● **How to complete this task**
The reply must repeat each entry exactly and contain no pictures.

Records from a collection
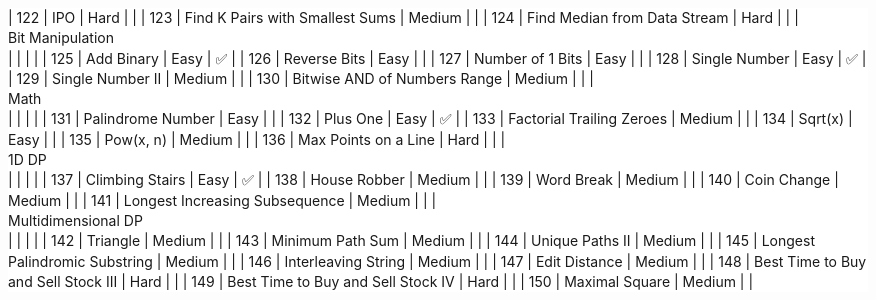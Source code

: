 | 122                                          | IPO                                                                                                       | Hard       |        |
| 123                                          | Find K Pairs with Smallest Sums                                                                           | Medium     |        |
| 124                                          | Find Median from Data Stream                                                                              | Hard       |        |
| <br>        Bit Manipulation<br>             |                                                                                                           |            |        |
| 125                                          | Add Binary                                                                                                | Easy       |   ✅     |
| 126                                          | Reverse Bits                                                                                              | Easy       |        |
| 127                                          | Number of 1 Bits                                                                                          | Easy       |        |
| 128                                          | Single Number                                                                                             | Easy       |   ✅     |
| 129                                          | Single Number II                                                                                          | Medium     |        |
| 130                                          | Bitwise AND of Numbers Range                                                                              | Medium     |        |
| <br>        Math<br>                         |                                                                                                           |            |        |
| 131                                          | Palindrome Number                                                                                         | Easy       |        |
| 132                                          | Plus One                                                                                                  | Easy       |   ✅     |
| 133                                          | Factorial Trailing Zeroes                                                                                 | Medium     |        |
| 134                                          | Sqrt(x)                                                                                                   | Easy       |        |
| 135                                          | Pow(x, n)                                                                                                 | Medium     |        |
| 136                                          | Max Points on a Line                                                                                      | Hard       |        |
| <br>        1D DP<br>                        |                                                                                                           |            |        |
| 137                                          | Climbing Stairs                                                                                           | Easy       |   ✅     |
| 138                                          | House Robber                                                                                              | Medium     |        |
| 139                                          | Word Break                                                                                                | Medium     |        |
| 140                                          | Coin Change                                                                                               | Medium     |        |
| 141                                          | Longest Increasing Subsequence                                                                            | Medium     |        |
| <br>        Multidimensional DP<br>          |                                                                                                           |            |        |
| 142                                          | Triangle                                                                                                  | Medium     |        |
| 143                                          | Minimum Path Sum                                                                                          | Medium     |        |
| 144                                          | Unique Paths II                                                                                           | Medium     |        |
| 145                                          | Longest Palindromic Substring                                                                             | Medium     |        |
| 146                                          | Interleaving String                                                                                       | Medium     |        |
| 147                                          | Edit Distance                                                                                             | Medium     |        |
| 148                                          | Best Time to Buy and Sell Stock III                                                                       | Hard       |        |
| 149                                          | Best Time to Buy and Sell Stock IV                                                                        | Hard       |        |
| 150                                          | Maximal Square                                                                                            | Medium     |        |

● **Exercise solution**
Source code

: | 122                                          | IPO                                                                                                       | Hard       |        |
| 123                                          | Find K Pairs with Smallest Sums                                                                           | Medium     |        |
| 124                                          | Find Median from Data Stream                                                                              | Hard       |        |
| <br>        Bit Manipulation<br>             |                                                                                                           |            |        |
| 125                                          | Add Binary                                                                                                | Easy       |   ✅     |
| 126                                          | Reverse Bits                                                                                              | Easy       |        |
| 127                                          | Number of 1 Bits                                                                                          | Easy       |        |
| 128                                          | Single Number                                                                                             | Easy       |   ✅     |
| 129                                          | Single Number II                                                                                          | Medium     |        |
| 130                                          | Bitwise AND of Numbers Range                                                                              | Medium     |        |
| <br>        Math<br>                         |                                                                                                           |            |        |
| 131                                          | Palindrome Number                                                                                         | Easy       |        |
| 132                                          | Plus One                                                                                                  | Easy       |   ✅     |
| 133                                          | Factorial Trailing Zeroes                                                                                 | Medium     |        |
| 134                                          | Sqrt(x)                                                                                                   | Easy       |        |
| 135                                          | Pow(x, n)                                                                                                 | Medium     |        |
| 136                                          | Max Points on a Line                                                                                      | Hard       |        |
| <br>        1D DP<br>                        |                                                                                                           |            |        |
| 137                                          | Climbing Stairs                                                                                           | Easy       |   ✅     |
| 138                                          | House Robber                                                                                              | Medium     |        |
| 139                                          | Word Break                                                                                                | Medium     |        |
| 140                                          | Coin Change                                                                                               | Medium     |        |
| 141                                          | Longest Increasing Subsequence                                                                            | Medium     |        |
| <br>        Multidimensional DP<br>          |                                                                                                           |            |        |
| 142                                          | Triangle                                                                                                  | Medium     |        |
| 143                                          | Minimum Path Sum                                                                                          | Medium     |        |
| 144                                          | Unique Paths II                                                                                           | Medium     |        |
| 145                                          | Longest Palindromic Substring                                                                             | Medium     |        |
| 146                                          | Interleaving String                                                                                       | Medium     |        |
| 147                                          | Edit Distance                                                                                             | Medium     |        |
| 148                                          | Best Time to Buy and Sell Stock III                                                                       | Hard       |        |
| 149                                          | Best Time to Buy and Sell Stock IV                                                                        | Hard       |        |
| 150                                          | Maximal Square                                                                                            | Medium     |        |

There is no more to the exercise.